> **ACTION ITEM**
Each line with the string "facsimile" is to be copied from the records below.

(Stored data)

-- -- --

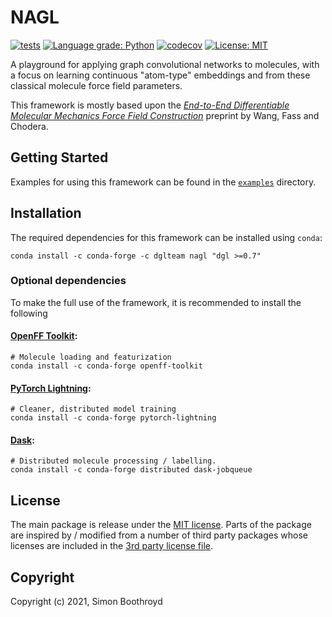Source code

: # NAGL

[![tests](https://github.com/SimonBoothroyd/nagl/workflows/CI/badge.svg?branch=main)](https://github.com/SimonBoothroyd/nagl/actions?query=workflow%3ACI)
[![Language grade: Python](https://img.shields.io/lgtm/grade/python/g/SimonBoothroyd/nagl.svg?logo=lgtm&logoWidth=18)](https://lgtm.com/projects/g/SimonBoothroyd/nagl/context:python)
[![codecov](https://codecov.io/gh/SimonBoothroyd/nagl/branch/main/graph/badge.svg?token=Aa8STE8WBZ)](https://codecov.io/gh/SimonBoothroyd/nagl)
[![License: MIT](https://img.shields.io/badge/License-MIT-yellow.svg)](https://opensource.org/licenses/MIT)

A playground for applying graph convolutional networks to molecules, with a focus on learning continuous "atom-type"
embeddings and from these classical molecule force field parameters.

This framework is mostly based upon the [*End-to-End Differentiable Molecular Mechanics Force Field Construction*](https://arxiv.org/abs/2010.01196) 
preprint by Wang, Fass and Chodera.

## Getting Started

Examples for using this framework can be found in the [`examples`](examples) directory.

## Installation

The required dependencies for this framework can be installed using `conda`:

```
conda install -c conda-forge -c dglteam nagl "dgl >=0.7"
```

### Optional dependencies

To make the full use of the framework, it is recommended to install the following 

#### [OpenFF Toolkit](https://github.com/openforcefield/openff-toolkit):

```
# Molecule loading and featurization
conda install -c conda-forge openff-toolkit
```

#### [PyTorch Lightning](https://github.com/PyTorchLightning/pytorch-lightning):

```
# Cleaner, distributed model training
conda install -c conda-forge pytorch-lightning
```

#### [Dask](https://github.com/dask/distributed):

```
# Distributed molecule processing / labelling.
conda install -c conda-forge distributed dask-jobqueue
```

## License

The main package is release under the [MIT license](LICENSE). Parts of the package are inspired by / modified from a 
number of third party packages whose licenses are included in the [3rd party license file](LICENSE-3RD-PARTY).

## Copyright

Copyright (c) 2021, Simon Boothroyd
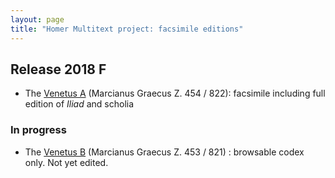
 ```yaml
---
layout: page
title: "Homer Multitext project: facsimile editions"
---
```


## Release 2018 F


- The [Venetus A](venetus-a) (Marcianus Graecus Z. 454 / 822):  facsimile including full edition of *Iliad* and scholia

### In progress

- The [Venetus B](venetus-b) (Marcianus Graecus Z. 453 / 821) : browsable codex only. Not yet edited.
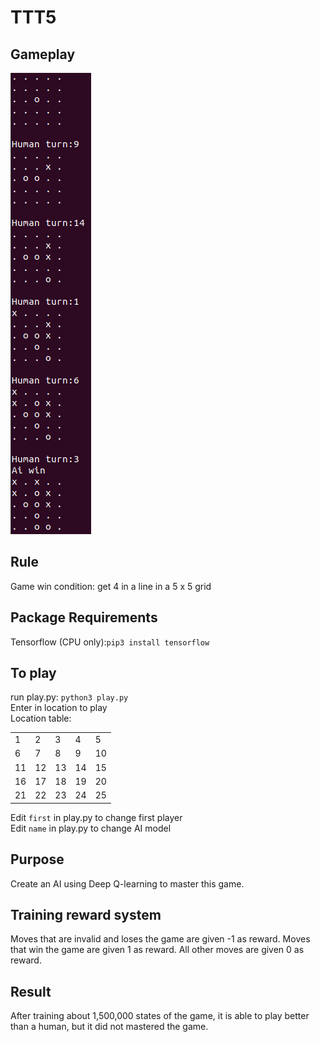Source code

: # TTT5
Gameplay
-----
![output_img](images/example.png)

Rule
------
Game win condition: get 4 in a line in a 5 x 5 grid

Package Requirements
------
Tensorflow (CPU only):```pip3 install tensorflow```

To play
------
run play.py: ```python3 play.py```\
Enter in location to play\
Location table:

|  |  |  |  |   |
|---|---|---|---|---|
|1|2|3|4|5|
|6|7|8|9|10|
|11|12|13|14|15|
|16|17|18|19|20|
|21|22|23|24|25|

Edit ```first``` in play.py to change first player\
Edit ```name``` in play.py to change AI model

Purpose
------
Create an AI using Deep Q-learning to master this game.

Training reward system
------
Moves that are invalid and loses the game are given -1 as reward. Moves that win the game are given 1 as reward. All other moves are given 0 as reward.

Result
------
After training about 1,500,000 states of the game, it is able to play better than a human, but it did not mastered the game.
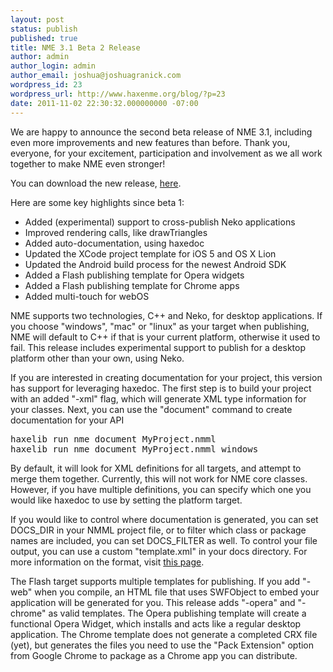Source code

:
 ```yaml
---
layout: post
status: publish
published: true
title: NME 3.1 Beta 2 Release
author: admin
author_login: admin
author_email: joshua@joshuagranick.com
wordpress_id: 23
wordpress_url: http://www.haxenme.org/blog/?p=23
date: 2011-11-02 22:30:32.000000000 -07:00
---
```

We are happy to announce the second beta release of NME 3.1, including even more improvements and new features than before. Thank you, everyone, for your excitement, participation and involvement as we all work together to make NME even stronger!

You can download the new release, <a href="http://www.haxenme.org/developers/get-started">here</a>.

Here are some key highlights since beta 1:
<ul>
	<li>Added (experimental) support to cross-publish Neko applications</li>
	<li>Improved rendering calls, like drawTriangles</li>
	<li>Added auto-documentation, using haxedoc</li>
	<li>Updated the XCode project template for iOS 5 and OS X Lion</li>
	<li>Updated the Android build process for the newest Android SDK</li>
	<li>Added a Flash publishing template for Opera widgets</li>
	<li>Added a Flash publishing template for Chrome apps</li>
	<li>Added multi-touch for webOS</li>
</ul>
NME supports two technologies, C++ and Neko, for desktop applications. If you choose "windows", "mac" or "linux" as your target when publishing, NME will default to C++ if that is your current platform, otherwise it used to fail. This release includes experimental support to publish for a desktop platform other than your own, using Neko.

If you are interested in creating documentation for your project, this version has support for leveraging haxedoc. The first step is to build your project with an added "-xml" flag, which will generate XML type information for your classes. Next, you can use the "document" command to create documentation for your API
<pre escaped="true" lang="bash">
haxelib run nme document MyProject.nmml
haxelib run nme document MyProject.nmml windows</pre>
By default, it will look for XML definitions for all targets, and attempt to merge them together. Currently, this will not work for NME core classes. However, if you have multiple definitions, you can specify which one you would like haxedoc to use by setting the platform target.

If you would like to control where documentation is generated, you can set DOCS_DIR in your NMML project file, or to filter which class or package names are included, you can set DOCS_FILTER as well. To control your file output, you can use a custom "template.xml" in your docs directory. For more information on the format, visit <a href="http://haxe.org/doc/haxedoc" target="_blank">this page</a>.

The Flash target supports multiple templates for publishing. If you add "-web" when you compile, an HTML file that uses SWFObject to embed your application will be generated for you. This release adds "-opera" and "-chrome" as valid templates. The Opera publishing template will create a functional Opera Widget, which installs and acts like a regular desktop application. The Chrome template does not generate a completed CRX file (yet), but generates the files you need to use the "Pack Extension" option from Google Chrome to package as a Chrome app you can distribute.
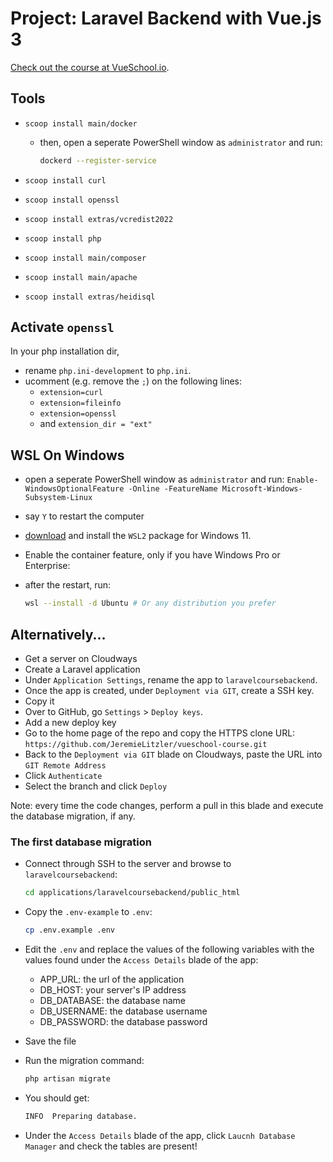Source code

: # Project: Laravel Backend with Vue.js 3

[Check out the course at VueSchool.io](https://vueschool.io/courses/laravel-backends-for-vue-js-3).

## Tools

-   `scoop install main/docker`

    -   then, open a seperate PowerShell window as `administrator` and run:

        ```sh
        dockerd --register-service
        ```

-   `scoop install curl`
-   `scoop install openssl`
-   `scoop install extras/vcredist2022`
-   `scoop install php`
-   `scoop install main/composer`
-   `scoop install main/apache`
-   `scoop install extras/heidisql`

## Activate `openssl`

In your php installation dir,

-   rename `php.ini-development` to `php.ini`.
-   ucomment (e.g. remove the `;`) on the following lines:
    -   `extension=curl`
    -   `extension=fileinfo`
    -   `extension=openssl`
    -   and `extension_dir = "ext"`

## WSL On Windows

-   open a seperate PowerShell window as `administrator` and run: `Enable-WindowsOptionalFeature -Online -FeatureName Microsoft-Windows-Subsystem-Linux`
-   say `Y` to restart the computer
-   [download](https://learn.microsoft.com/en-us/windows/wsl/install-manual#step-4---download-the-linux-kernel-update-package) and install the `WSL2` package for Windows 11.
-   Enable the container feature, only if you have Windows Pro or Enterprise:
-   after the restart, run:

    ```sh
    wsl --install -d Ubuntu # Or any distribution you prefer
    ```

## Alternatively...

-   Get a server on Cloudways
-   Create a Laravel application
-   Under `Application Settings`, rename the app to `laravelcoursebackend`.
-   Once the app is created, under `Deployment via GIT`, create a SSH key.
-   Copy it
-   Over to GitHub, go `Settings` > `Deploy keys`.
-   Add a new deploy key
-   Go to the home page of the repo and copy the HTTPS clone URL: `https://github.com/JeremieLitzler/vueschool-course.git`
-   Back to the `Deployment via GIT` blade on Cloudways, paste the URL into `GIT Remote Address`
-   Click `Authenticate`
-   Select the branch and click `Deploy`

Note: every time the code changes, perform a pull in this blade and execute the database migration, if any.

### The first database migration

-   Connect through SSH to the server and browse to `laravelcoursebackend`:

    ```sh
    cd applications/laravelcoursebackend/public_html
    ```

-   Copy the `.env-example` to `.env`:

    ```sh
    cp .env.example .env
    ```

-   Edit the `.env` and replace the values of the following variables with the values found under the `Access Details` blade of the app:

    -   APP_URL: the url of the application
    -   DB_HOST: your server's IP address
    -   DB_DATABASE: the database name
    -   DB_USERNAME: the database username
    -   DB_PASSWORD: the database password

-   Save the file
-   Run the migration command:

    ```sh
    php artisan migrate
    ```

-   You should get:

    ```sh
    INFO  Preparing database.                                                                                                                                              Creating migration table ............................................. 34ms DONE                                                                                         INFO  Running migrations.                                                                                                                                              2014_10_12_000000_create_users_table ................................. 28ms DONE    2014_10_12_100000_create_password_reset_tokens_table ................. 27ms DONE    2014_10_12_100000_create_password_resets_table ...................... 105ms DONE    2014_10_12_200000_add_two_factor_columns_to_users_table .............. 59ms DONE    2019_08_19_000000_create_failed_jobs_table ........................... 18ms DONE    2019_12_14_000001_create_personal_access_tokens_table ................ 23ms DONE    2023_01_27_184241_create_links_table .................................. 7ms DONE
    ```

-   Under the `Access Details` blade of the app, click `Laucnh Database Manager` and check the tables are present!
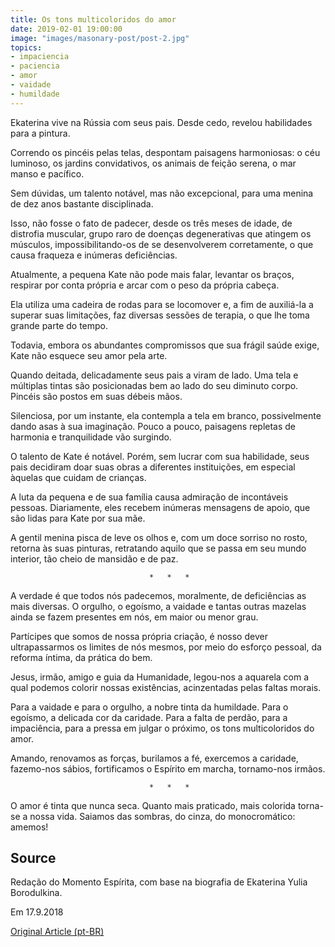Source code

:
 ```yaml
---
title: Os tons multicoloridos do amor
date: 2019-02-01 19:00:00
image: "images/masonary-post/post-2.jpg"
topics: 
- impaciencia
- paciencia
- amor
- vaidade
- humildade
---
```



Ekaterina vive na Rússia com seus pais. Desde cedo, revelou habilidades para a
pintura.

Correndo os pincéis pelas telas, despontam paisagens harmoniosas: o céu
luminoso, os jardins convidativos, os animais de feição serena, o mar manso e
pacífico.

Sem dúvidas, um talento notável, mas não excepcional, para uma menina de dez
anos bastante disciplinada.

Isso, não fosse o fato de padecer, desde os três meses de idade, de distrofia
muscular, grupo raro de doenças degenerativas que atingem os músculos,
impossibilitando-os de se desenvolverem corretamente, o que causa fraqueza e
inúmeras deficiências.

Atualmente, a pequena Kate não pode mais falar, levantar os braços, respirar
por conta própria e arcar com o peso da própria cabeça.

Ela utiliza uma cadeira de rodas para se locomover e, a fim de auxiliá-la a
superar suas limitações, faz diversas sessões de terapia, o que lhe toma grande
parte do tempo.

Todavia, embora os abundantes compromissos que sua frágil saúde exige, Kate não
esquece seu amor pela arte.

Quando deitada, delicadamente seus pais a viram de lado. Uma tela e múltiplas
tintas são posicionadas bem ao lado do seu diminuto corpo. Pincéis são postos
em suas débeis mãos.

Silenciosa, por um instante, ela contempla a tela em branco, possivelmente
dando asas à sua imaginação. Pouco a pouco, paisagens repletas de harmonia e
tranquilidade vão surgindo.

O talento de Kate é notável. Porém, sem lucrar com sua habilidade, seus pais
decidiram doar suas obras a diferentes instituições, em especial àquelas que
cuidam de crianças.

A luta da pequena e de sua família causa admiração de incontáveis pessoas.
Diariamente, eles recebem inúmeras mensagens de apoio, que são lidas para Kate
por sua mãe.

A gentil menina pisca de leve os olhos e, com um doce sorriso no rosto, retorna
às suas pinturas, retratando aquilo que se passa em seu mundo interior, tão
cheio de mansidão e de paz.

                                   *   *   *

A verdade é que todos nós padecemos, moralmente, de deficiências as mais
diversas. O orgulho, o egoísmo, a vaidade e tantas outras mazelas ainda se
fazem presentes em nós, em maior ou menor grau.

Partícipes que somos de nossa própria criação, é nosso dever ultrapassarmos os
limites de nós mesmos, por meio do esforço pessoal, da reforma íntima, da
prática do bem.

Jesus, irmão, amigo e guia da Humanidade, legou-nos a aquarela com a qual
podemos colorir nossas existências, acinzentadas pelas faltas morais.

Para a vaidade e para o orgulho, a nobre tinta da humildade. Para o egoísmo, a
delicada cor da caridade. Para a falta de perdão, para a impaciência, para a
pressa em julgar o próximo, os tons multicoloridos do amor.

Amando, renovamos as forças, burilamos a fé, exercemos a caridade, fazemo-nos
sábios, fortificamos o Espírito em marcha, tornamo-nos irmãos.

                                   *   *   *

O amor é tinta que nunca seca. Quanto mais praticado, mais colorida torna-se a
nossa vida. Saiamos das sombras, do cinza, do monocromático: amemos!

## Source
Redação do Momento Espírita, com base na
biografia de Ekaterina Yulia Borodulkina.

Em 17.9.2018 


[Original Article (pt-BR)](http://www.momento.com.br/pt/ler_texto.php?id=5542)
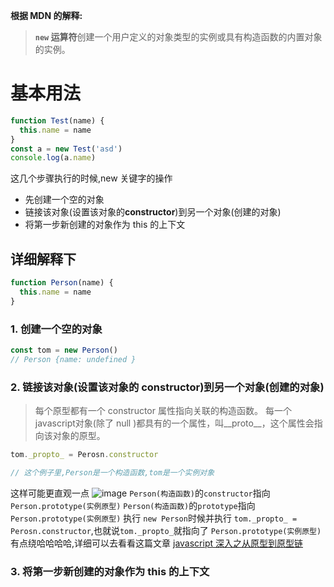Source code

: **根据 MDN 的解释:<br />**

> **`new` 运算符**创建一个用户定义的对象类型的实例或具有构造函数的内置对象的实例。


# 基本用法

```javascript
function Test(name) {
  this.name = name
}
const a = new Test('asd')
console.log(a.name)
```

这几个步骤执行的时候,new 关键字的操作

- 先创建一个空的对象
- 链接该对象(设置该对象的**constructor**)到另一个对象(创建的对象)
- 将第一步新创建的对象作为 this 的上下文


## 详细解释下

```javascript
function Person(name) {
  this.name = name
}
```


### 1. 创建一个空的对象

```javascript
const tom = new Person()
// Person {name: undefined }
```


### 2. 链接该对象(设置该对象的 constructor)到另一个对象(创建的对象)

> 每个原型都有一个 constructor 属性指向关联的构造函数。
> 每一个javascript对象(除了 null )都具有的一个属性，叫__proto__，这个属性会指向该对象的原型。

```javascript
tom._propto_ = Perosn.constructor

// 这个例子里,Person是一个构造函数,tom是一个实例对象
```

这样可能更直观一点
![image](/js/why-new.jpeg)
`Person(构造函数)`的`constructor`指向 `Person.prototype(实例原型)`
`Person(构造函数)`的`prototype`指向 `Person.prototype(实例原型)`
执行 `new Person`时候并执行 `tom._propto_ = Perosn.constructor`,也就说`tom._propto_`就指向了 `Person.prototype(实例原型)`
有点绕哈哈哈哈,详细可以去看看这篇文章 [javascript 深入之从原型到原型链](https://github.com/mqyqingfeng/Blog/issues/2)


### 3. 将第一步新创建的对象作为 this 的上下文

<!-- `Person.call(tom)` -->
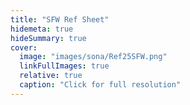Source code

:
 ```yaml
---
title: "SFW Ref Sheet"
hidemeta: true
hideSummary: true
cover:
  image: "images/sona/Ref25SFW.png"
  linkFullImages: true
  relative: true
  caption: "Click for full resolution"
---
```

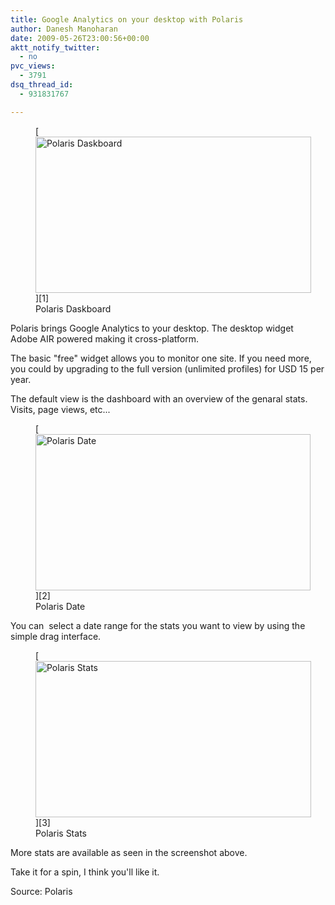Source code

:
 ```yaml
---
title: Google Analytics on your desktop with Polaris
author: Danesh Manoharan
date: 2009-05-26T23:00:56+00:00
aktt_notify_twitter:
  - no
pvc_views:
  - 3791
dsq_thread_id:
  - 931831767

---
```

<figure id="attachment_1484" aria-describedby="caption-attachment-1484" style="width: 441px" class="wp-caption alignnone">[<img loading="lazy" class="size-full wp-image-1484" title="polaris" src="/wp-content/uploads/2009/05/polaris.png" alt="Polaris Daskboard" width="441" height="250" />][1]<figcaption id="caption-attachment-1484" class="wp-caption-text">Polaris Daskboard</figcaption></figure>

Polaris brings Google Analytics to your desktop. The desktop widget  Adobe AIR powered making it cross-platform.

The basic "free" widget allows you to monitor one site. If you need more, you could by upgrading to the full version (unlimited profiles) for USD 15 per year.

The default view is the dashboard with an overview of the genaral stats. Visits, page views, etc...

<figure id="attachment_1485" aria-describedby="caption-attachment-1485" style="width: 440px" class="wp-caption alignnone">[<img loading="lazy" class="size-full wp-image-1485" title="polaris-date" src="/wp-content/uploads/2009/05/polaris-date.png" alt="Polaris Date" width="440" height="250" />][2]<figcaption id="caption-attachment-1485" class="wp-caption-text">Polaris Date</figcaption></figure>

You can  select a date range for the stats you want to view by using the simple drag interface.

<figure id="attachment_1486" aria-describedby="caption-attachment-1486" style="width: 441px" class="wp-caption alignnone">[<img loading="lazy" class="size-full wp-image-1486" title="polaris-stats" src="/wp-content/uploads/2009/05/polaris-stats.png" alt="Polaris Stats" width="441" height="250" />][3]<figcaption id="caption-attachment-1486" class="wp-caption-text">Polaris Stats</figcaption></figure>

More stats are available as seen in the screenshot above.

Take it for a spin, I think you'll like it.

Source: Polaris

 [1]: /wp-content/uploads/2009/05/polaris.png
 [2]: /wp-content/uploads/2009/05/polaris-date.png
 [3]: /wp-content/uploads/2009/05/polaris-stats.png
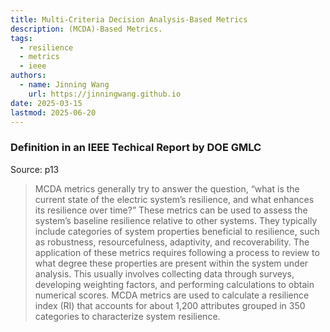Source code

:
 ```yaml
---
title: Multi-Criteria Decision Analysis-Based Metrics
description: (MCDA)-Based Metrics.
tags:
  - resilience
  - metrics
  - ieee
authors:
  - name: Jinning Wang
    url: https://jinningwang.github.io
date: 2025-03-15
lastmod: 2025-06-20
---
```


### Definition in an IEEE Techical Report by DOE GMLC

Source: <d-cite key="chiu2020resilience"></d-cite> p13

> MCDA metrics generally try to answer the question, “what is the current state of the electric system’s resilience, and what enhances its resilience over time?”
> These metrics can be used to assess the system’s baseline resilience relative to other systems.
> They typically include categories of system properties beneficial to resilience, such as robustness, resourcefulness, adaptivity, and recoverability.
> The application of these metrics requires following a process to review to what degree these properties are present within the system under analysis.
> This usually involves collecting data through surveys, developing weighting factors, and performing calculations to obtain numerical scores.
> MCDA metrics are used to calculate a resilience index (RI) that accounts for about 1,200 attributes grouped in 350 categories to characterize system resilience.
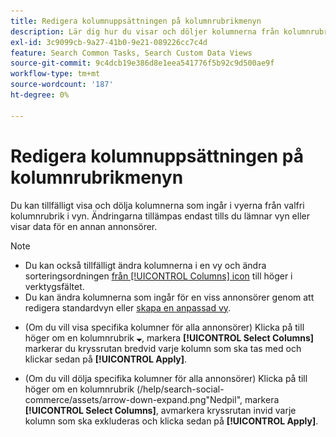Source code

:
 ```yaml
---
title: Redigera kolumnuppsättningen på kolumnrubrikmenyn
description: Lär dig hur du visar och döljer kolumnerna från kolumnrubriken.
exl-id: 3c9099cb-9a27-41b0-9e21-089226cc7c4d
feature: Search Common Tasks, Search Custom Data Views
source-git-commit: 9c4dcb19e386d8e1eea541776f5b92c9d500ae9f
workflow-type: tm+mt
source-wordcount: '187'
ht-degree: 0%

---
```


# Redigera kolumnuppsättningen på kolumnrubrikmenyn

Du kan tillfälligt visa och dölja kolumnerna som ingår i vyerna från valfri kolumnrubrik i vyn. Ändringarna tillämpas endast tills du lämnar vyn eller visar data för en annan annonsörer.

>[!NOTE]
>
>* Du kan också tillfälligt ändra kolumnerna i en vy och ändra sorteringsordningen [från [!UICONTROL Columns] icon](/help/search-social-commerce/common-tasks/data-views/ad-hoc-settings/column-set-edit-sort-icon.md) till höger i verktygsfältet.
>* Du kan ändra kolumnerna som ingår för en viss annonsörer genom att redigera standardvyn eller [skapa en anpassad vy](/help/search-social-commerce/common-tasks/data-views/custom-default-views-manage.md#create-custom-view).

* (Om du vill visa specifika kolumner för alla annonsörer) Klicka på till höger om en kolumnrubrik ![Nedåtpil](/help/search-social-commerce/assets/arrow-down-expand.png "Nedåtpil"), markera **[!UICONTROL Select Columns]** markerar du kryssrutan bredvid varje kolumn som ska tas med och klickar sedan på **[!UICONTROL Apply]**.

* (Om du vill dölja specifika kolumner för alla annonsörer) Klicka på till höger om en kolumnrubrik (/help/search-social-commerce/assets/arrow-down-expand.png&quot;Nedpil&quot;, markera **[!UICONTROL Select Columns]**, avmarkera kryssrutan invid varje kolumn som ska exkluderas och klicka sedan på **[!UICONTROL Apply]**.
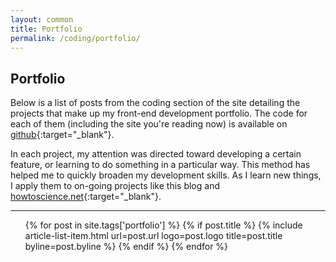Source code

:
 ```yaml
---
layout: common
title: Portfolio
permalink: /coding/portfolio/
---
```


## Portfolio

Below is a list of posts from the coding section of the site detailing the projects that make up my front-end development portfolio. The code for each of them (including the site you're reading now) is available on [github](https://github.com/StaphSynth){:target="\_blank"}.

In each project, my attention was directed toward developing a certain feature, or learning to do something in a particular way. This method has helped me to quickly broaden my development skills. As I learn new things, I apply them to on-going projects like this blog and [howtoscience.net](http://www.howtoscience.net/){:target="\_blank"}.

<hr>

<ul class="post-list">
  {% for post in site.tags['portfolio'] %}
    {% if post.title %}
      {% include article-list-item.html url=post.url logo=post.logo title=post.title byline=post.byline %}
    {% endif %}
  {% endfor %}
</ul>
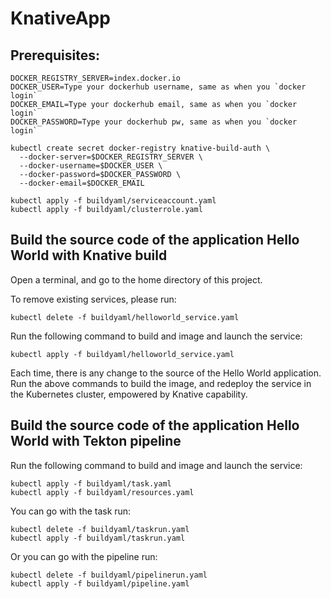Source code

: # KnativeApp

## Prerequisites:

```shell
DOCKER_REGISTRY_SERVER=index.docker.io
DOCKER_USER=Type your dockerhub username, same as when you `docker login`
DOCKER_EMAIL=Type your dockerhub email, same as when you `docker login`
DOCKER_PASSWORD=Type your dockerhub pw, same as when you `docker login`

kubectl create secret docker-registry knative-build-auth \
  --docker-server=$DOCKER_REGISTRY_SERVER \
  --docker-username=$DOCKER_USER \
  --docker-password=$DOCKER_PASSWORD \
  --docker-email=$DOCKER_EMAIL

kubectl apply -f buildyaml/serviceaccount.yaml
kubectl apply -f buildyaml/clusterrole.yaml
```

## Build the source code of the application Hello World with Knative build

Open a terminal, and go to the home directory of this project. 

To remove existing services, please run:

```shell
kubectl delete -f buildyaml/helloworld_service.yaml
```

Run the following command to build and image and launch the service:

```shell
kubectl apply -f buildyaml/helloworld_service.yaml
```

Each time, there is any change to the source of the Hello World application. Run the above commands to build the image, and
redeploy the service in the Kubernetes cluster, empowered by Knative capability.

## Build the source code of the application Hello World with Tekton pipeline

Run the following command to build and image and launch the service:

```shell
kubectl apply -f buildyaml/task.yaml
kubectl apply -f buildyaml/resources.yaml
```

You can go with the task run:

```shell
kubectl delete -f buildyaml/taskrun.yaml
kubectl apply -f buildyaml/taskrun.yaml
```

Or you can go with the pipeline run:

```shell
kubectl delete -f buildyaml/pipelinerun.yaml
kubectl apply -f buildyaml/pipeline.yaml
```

-- -- --

> **OUTPUT OF THE TASK**
title: "Homer Multitext project: facsimile editions"
- The [Venetus A](venetus-a) (Marcianus Graecus Z. 454 / 822):  facsimile including full edition of *Iliad* and scholia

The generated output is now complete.